Ceisler, flanked by county officials outside the Justice Center in Doylestown, said the program’s risks outweighed any public-safety gain. “After careful evaluation, I have determined that the certain public safety costs of this ICE partnership are greatly outweighed by any potential public safety benefits,” he said.
From Campaign Promise to Policy
The 287G program, created during the Clinton administration, gained renewed traction under President Trump’s second term as part of a push to deport over one million people annually. It allows local officers to stop, question, and detain anyone suspected of lacking legal status.
Former Republican Sheriff Fred Harran announced the county’s intent to join the program in April 2025, calling it a “common-sense initiative.” Sixteen deputies received specialized training, though the task force never made an arrest.
Harran defended the plan on News Of Philadelphia‘s @Issue and Battleground Politics, insisting deputies would target only people already charged with crimes. “What is so bad about making the arrests, which we do now, but now, afterwards, ship them out so they can’t commit crimes tomorrow?” he asked.

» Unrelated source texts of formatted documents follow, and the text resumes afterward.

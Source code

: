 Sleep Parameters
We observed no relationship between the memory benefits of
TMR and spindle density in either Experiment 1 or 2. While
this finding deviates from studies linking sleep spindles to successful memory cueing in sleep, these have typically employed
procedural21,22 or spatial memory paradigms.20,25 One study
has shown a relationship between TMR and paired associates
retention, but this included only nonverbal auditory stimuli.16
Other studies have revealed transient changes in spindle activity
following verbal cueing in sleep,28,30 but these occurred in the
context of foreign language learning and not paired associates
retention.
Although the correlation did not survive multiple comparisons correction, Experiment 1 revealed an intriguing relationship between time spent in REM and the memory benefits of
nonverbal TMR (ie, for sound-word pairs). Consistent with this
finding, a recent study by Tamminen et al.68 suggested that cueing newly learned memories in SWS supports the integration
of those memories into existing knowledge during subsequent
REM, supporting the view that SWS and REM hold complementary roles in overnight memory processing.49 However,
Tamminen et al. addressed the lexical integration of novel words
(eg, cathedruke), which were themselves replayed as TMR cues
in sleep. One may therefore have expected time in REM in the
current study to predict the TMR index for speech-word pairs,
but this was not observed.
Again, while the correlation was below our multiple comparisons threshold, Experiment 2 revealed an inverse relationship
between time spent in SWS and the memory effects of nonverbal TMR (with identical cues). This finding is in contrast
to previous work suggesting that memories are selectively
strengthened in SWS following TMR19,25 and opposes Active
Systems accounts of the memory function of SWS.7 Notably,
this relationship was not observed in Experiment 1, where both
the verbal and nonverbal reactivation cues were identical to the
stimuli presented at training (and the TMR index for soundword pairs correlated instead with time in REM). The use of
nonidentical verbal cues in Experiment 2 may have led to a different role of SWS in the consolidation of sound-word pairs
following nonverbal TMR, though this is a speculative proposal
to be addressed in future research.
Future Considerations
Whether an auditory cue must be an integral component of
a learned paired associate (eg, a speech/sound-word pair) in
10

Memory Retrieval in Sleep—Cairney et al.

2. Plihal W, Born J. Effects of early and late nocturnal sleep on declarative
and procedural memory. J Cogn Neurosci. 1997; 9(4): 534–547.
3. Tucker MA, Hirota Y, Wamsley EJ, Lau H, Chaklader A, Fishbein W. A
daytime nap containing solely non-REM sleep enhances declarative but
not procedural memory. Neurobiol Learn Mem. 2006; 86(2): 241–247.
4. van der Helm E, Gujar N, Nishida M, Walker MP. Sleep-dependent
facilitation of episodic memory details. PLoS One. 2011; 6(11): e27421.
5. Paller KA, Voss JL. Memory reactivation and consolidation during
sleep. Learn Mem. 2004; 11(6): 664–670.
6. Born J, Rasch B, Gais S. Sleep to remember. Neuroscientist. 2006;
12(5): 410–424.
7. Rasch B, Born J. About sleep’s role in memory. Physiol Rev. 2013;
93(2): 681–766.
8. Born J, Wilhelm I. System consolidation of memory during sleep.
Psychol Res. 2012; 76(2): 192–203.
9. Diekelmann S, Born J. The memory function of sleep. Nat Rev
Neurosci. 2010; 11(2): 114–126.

Court Battle and Election Fallout
The ACLU of Pennsylvania, Make the Road Pennsylvania, NAACP Bucks County, and the BuxMont Unitarian Universalists sued Harran in September 2025, arguing county commissioners-not the sheriff-had authority to approve the agreement. Bucks County Judge Jeffrey Trauger ruled in Harran’s favor that October, clearing the way for the program.
Voters weighed in a month later. Ceisler defeated Harran by roughly 15 percentage points amid a county-wide Democratic surge, flipping an office Republicans had held for years.
Community Impact
Ceisler, a U.S. Army veteran and former public-safety official in Governor Josh Shapiro’s administration, took office January 5, 2026. Within days he gathered feedback from immigrant advocates who described widespread fear.
“One leader in the Latino community … reported to me that not a single member of their community had called 911 or felt comfortable reporting a crime since this partnership became public,” Ceisler said. “They feared that local law enforcement responding to a crime they reported would take them too.”
The county’s immigrant population-drawn from India, South Asia, Latin America, Liberia, and Ukraine-numbers more than 50,000, according to Ceisler. “Those immigrants are our neighbors. They are our friends. They are taxpayers,” he said. “And they deserve the protection of law enforcement in this community.”
Additional Protections
Beyond ending the 287G agreement, Ceisler signed a second order barring deputies from asking crime victims, witnesses, or court observers about their immigration status. The directive aims to restore trust and encourage cooperation with police.

James O Connor Fields reported that no federal officials attended the announcement, and ICE has not commented on the county’s withdrawal.